Frame Slicing and Packaging Machine for Image NFT Provenance
Find Innovative SolutionsGenerate Solutions
Solution Overview
Problem
Current digital image processing technologies lack efficient methods for extracting individual frames from digital movies and verifying their authenticity and provenance, especially in converting and printing high-resolution images while maintaining their integrity and metadata.
Innovation Solution
A system that includes a frame slicing and packaging machine with AI-enhanced units for metadata assignment, object detection, and cryptographic hashing, which generates unique hashes for each frame and metadata, stored in a blockchain for secure and transparent verification, enabling reliable chain of title and custody.
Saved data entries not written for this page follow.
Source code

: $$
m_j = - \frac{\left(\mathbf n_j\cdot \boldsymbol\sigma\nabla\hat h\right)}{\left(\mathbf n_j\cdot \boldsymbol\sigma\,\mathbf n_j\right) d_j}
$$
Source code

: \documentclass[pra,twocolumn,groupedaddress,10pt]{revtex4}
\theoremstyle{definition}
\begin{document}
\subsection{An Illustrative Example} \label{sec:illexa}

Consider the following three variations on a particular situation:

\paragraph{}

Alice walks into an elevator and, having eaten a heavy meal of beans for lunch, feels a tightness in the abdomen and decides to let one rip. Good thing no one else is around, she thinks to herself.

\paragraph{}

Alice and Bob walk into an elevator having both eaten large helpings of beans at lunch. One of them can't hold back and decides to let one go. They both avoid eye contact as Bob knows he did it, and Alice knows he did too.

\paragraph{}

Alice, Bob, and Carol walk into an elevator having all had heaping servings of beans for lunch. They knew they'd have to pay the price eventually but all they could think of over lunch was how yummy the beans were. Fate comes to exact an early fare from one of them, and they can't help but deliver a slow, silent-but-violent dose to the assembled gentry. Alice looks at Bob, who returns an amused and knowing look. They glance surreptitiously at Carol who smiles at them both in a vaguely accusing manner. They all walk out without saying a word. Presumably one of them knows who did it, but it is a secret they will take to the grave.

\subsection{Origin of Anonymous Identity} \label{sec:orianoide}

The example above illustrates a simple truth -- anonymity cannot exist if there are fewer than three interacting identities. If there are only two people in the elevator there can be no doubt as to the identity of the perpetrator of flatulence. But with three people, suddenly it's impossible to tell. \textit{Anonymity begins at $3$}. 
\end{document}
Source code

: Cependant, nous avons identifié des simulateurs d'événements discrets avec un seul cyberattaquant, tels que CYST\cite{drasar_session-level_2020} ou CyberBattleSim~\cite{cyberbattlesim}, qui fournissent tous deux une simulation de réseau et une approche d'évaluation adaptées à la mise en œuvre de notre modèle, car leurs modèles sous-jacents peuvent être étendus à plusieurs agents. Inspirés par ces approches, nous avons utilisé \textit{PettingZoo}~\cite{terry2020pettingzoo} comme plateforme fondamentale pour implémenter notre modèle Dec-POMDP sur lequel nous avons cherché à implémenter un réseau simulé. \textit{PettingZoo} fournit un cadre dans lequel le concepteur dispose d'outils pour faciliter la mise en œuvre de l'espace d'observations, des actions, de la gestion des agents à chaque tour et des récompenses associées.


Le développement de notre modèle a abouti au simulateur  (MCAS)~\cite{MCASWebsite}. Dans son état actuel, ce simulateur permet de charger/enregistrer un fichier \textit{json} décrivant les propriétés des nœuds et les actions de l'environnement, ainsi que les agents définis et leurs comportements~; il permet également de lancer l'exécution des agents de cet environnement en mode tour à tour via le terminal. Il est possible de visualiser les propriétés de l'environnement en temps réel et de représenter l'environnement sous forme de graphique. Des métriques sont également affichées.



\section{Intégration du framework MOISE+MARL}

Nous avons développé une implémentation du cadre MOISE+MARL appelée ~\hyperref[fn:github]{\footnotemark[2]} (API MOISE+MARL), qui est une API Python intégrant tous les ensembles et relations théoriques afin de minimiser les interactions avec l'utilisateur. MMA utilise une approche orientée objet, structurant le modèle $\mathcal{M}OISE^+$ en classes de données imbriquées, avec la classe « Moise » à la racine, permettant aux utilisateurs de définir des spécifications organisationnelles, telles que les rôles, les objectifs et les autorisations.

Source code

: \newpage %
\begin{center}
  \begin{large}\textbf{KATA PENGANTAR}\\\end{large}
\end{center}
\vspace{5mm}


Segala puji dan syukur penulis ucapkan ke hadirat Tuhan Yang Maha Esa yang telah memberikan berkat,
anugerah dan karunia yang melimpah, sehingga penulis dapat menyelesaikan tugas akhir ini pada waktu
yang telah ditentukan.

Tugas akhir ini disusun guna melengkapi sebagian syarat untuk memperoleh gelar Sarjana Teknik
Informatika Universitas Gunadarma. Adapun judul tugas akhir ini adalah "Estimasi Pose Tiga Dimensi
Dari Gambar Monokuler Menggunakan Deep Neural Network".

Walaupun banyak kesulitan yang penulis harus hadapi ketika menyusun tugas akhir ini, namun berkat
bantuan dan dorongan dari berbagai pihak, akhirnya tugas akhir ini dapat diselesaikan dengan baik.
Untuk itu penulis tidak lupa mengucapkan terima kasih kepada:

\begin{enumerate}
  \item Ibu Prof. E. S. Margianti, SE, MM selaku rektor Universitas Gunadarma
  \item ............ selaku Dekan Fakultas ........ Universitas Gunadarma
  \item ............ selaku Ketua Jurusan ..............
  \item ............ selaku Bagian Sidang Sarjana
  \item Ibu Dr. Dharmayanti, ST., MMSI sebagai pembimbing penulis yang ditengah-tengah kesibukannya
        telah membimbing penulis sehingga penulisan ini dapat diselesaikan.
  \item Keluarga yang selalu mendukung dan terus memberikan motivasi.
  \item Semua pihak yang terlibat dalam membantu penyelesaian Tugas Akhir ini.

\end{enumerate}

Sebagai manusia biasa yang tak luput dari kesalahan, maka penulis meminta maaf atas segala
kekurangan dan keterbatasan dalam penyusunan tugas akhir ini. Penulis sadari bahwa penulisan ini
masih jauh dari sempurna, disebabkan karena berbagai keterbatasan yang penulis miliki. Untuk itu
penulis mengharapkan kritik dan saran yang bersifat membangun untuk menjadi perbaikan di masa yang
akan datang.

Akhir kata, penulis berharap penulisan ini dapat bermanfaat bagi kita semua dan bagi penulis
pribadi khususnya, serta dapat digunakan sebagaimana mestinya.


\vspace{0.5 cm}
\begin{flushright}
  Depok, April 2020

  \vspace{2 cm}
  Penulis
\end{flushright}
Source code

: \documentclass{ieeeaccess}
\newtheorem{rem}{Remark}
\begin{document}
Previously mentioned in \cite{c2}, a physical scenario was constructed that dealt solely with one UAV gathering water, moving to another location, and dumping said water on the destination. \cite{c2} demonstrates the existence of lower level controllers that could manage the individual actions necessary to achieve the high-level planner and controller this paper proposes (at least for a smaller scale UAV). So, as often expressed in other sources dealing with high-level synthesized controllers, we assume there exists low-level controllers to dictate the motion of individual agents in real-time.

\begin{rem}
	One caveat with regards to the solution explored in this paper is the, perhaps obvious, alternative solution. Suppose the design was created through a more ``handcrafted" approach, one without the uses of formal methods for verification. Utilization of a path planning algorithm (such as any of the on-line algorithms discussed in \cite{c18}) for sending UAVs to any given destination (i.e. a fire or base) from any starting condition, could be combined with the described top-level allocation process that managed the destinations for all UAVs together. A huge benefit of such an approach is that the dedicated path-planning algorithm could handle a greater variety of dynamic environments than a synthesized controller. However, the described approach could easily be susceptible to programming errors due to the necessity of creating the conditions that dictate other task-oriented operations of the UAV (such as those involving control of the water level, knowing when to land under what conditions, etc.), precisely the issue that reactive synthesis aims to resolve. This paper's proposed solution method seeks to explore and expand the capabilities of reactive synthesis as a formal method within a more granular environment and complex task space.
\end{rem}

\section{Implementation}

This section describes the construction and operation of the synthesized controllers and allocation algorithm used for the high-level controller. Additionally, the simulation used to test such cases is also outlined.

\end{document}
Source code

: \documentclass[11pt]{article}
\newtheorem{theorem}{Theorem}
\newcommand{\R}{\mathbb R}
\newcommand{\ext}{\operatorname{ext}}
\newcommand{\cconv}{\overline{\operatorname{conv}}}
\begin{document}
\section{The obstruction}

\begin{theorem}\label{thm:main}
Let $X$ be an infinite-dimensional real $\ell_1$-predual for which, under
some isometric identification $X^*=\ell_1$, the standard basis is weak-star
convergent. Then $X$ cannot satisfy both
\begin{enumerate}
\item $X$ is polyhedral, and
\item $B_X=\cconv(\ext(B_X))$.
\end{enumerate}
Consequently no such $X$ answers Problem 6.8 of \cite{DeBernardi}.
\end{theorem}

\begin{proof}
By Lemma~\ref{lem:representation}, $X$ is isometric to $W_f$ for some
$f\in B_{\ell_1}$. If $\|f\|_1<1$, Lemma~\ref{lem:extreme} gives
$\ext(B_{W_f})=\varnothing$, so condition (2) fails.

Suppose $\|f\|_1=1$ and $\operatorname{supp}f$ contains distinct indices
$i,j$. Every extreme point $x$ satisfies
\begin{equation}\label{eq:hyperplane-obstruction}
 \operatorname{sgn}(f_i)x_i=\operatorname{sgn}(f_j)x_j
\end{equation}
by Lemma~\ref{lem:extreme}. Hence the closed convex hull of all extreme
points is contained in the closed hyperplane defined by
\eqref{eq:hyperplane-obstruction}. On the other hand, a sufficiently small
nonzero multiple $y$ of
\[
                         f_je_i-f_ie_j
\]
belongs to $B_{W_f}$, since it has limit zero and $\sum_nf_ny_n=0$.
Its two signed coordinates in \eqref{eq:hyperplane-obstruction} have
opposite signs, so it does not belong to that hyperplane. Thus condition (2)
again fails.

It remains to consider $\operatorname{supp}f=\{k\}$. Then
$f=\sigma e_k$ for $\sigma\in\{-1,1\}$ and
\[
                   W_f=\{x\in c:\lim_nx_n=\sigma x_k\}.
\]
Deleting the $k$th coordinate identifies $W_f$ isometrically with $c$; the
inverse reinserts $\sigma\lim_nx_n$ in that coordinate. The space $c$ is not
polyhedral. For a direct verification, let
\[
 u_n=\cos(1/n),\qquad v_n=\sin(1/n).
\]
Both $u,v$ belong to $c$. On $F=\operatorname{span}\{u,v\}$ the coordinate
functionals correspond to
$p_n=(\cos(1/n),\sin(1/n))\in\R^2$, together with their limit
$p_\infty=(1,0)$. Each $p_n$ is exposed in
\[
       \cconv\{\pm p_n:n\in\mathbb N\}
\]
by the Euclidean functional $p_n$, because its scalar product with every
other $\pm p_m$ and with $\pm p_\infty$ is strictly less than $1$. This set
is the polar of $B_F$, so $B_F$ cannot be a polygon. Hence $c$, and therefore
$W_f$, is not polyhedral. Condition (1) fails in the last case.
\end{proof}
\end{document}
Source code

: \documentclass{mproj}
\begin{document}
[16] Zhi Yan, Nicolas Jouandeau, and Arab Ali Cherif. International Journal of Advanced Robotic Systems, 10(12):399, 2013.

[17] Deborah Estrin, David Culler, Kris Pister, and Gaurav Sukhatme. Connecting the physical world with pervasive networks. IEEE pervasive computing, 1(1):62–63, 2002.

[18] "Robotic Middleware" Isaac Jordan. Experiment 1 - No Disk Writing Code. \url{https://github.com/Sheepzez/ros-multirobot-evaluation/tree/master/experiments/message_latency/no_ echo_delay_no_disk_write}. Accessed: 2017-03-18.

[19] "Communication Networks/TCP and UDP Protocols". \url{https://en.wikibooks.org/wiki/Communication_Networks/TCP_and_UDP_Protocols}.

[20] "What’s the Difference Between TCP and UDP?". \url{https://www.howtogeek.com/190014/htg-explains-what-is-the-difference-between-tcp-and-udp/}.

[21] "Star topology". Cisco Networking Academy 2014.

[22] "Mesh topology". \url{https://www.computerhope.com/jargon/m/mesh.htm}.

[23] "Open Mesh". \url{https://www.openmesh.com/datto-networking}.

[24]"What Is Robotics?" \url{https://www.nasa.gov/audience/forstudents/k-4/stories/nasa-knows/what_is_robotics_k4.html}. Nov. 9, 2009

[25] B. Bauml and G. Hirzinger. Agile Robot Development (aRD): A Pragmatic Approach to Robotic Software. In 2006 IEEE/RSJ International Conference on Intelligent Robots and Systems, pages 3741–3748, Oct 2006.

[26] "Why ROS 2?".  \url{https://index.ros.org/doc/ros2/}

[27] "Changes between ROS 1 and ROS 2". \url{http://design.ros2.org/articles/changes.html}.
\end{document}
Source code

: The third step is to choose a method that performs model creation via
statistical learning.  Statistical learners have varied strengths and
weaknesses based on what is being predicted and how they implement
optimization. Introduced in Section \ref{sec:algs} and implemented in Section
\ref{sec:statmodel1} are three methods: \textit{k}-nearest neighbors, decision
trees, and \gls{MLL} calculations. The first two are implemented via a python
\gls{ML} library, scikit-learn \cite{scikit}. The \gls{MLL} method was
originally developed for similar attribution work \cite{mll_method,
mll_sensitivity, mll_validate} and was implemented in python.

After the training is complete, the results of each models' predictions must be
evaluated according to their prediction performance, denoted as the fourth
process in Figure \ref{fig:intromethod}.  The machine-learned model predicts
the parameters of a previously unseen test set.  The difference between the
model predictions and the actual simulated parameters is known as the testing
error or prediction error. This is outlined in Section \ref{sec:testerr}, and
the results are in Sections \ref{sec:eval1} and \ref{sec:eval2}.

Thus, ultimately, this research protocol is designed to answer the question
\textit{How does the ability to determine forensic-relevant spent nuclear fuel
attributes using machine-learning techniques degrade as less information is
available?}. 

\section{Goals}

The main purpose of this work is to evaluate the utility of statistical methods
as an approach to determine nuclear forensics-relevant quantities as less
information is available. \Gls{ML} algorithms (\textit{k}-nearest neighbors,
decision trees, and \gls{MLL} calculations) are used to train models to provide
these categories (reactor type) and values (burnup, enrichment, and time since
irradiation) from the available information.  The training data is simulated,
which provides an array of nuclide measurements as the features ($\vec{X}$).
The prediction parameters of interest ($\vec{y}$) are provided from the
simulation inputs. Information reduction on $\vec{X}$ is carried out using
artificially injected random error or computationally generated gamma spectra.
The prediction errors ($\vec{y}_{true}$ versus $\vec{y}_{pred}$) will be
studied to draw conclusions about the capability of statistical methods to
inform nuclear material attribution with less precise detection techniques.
Engineering Contradictions & Design Principles
Engineering Contradiction Analysis
1Reliability
If individual frames are extracted from digital movies using conventional methods, then frame extraction is achieved, but authenticity verification and provenance tracking are lacking
Solution Approach 1:
The patent segments the movie into individual frames and processes each frame independently through cryptographic hashing and metadata assignment. Each frame receives a unique digital fingerprint (hash value) that can be individually verified, enabling frame-level authenticity tracking without compromising the overall system
Solution Approach 2:
The patent introduces blockchain technology as an intermediary layer between frame extraction and authenticity verification. The blockchain serves as a decentralized ledger that records and verifies the provenance of extracted frames, providing trustless authentication without requiring complex centralized verification systems
2Manufacturing precision
If high-resolution images are printed from digital movies, then image quality is improved, but maintaining integrity and metadata during conversion is challenging
Solution Approach 1:
The patent performs preliminary assignment of comprehensive metadata and cryptographic hashes to each frame before the actual printing process. This ensures that authenticity information is embedded in advance, protecting against metadata loss during subsequent high-resolution conversion and printing operations
Solution Approach 2:
The patent implements a feedback mechanism where blockchain-verified authenticity data is fed back into the printing system. This allows the printing process to maintain integrity by continuously referencing the original frame's cryptographic fingerprint and metadata, ensuring no information is lost during high-resolution conversion
3Productivity
If conventional frame extraction is used, then processing speed is maintained, but productivity in producing verified image products is reduced
Solution Approach 1:
The patent performs cryptographic hashing and metadata assignment during the frame extraction process itself, rather than as a separate post-processing step. This preliminary action embeds verification data immediately, eliminating dedicated verification time and enabling parallel processing of multiple frames through the blockchain network
Solution Approach 2:
The blockchain network provides self-service verification capabilities where each frame's authenticity can be independently validated without requiring centralized verification resources. This distributed verification approach scales efficiently, maintaining processing speed while increasing overall productivity of verified image products
Data Source
AI summary
Methods and processes for manufacture of an image product from a digital image. An object in the digital image is detected and recognized. Object metadata is assigned to the object, the object metadata linking sound to the object in the digital image which produced the sound. At least one cryptographic hash of the object metadata is generated, and the hash is written to a node of a transaction processing network.